18. In Kandula Radhakrishna Rao and Ors. v. The Province of Madras  3 S.T.C. 121 a commission agent's business was examined with reference to the definitions of dealer and sale and it was expressed thus at page 135 :
In the case of a commission agent, the accepted mercantile practice is that he has control over or possession of the goods and he has the authority from the owner of the goods to pass the property in and title to the goods. If this is so, undoubtedly when a commission agent sells goods belonging to his principal with his authority and consent and without disclosing to the buyer the name of the owner, there is certainly a transfer of property in the goods from the commission agent to the buyer. A business which consists in such transactions can properly be described as a business of selling goods.... A commission agent doing this kind of business would, in my opinion, fall within the definition of dealer in the Sales Tax Act.
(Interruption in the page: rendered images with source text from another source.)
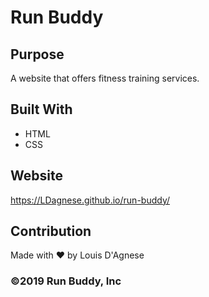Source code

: # Run Buddy

## Purpose
A website that offers fitness training services.

## Built With
* HTML
* CSS

## Website
https://LDagnese.github.io/run-buddy/

## Contribution
Made with ❤️ by Louis D'Agnese

### ©️2019 Run Buddy, Inc 
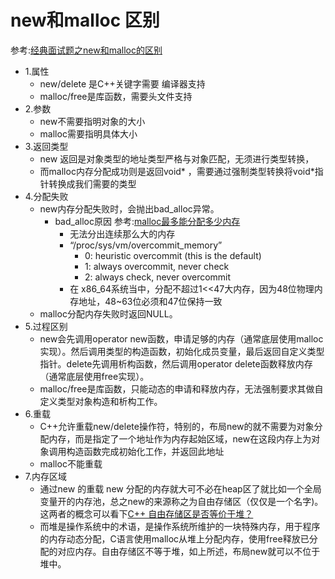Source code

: new和malloc 区别
=========================
参考:[经典面试题之new和malloc的区别](https://blog.csdn.net/nie19940803/article/details/76358673)<br>
- 1.属性
    - new/delete 是C++关键字需要 编译器支持
    - malloc/free是库函数，需要头文件支持
- 2.参数
    - new不需要指明对象的大小
    - malloc需要指明具体大小
- 3.返回类型
    - new 返回是对象类型的地址类型严格与对象匹配，无须进行类型转换，
    - 而malloc内存分配成功则是返回void* ，需要通过强制类型转换将void*指针转换成我们需要的类型
- 4.分配失败
    - new内存分配失败时，会抛出bad_alloc异常。
        - bad_alloc原因 参考:[malloc最多能分配多少内存](http://fallincode.com/blog/2020/01/malloc%E6%9C%80%E5%A4%9A%E8%83%BD%E5%88%86%E9%85%8D%E5%A4%9A%E5%B0%91%E5%86%85%E5%AD%98/ )
            - 无法分出连续那么大的内存
            - “/proc/sys/vm/overcommit_memory”
                - 0: heuristic overcommit (this is the default)  
                - 1: always overcommit, never check  
                - 2: always check, never overcommit
            - 在 x86_64系统当中，分配不超过1<<47大内存，因为48位物理内存地址，48~63位必须和47位保持一致  
    - malloc分配内存失败时返回NULL。
- 5.过程区别
    - new会先调用operator new函数，申请足够的内存（通常底层使用malloc实现）。然后调用类型的构造函数，初始化成员变量，最后返回自定义类型指针。delete先调用析构函数，然后调用operator delete函数释放内存（通常底层使用free实现）。
    - malloc/free是库函数，只能动态的申请和释放内存，无法强制要求其做自定义类型对象构造和析构工作。
- 6.重载
    - C++允许重载new/delete操作符，特别的，布局new的就不需要为对象分配内存，而是指定了一个地址作为内存起始区域，new在这段内存上为对象调用构造函数完成初始化工作，并返回此地址
    - malloc不能重载
- 7.内存区域
    - 通过new 的重载 new 分配的内存就大可不必在heap区了就比如一个全局变量开的内存池，总之new的来源称之为自由存储区（仅仅是一个名字)。这两者的概念可以看下[C++ 自由存储区是否等价于堆？](https://www.cnblogs.com/qg-whz/p/5060894.html)
    - 而堆是操作系统中的术语，是操作系统所维护的一块特殊内存，用于程序的内存动态分配，C语言使用malloc从堆上分配内存，使用free释放已分配的对应内存。自由存储区不等于堆，如上所述，布局new就可以不位于堆中。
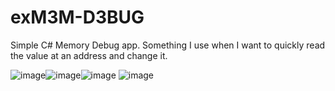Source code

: # exM3M-D3BUG
Simple C# Memory Debug app. Something I use when I want to quickly read the value at an address and change it.

![image](https://user-images.githubusercontent.com/80198020/125757071-5a7da7a9-049f-483b-a0ca-137f88866b83.png)![image](https://user-images.githubusercontent.com/80198020/125757121-2846fe54-4ff6-4271-b36c-81d3724fcd9c.png)![image](https://user-images.githubusercontent.com/80198020/125757227-3034ad0f-acb6-4424-9ec9-6c45982fc97f.png)
![image](https://user-images.githubusercontent.com/80198020/125865004-0cfaba7a-2e84-4ab2-b9e6-9eb4f33d14f3.png)

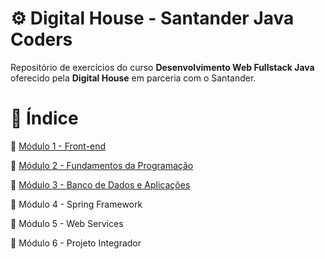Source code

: # :gear: Digital House - Santander Java Coders

Repositório de exercícios do curso **Desenvolvimento Web Fullstack Java** oferecido pela **Digital House** em parceria com o Santander.


# :floppy_disk: Índice


:pushpin: [Módulo 1 - Front-end](https://github.com/majutre/exercicios-dh/tree/master/modulo-01)

:pushpin: [Módulo 2 - Fundamentos da Programação](https://github.com/majutre/exercicios-dh/tree/master/modulo-02)

:pushpin: [Módulo 3 - Banco de Dados e Aplicações](https://github.com/majutre/exercicios-dh/tree/master/modulo-03)

:pushpin: Módulo 4 - Spring Framework

:pushpin: Módulo 5 - Web Services

:pushpin: Módulo 6 - Projeto Integrador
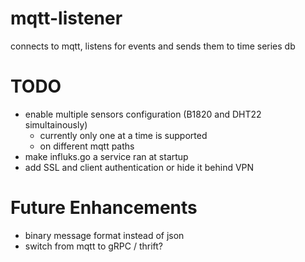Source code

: # mqtt-listener
connects to mqtt, listens for events and sends them to time series db

# TODO
* enable multiple sensors configuration (B1820 and DHT22 simultainously)
    * currently only one at a time is supported
    * on different mqtt paths
* make influks.go a service ran at startup
* add SSL and client authentication
    or hide it behind VPN


# Future Enhancements
* binary message format instead of json
* switch from mqtt to gRPC / thrift?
19. Sri Srinivasamurthy next contended that even otherwise the sales of gur for excess prices could not have been the normal course of the business of the society. This contention was answered by the Division Bench in Co-operative Marketing Society, Anakapalle, by Secretary, Atchanaidu v. Pentakota Sriramulu and Anr. (1960) 1 An. W.R. 57 at p. 61 thus :
To the extent that the commission bore only on the control price, it is not disputed that it was business. But what is urged is that when the society collected commission on price in excess of the controlled price, it ceased to be business.
We do not think there is any force in this argument. The expression 'business' is a term of wide connotation. It is only in the course of business that higher commission was earned by the society. That does not have the effect of converting business into something which cannot be described as business.
20. Further comment is therefore unnecessary.
21. Next it was contended that jaggery was agricultural produce which had to be excluded from the turnover under Section 2(i) of the Act. This contention cannot possibly be supported as it is opposed to the Division Bench ruling in K. P. Vaidyanatha Iyer v. The State of Madras  5 S.T.C. 94 wherein it was held that the sale of jaggery was not sale of agricultural produce within the meaning of the definition of 'turnover' in Section 2(i) of the Act.
22. The last contention was that there was no violation of the conditions of the licence. But this contention was advanced on the pleas that the society was not a dealer, that the transactions were not sales by the society and that the society had not itself carried on the business. As we have found these pleas untenable, the contention that there was no violation of the conditions of the licence fails. The Tribunal has set out the conditions of the licence and which of the conditions were contravened. It is not urged that the conditions of the licence were not violated on the facts found by the Tribunal.
23. The result is that these two Tax Revision cases fail and are dismissed with costs, one set. Advocate's fee Rs. 150.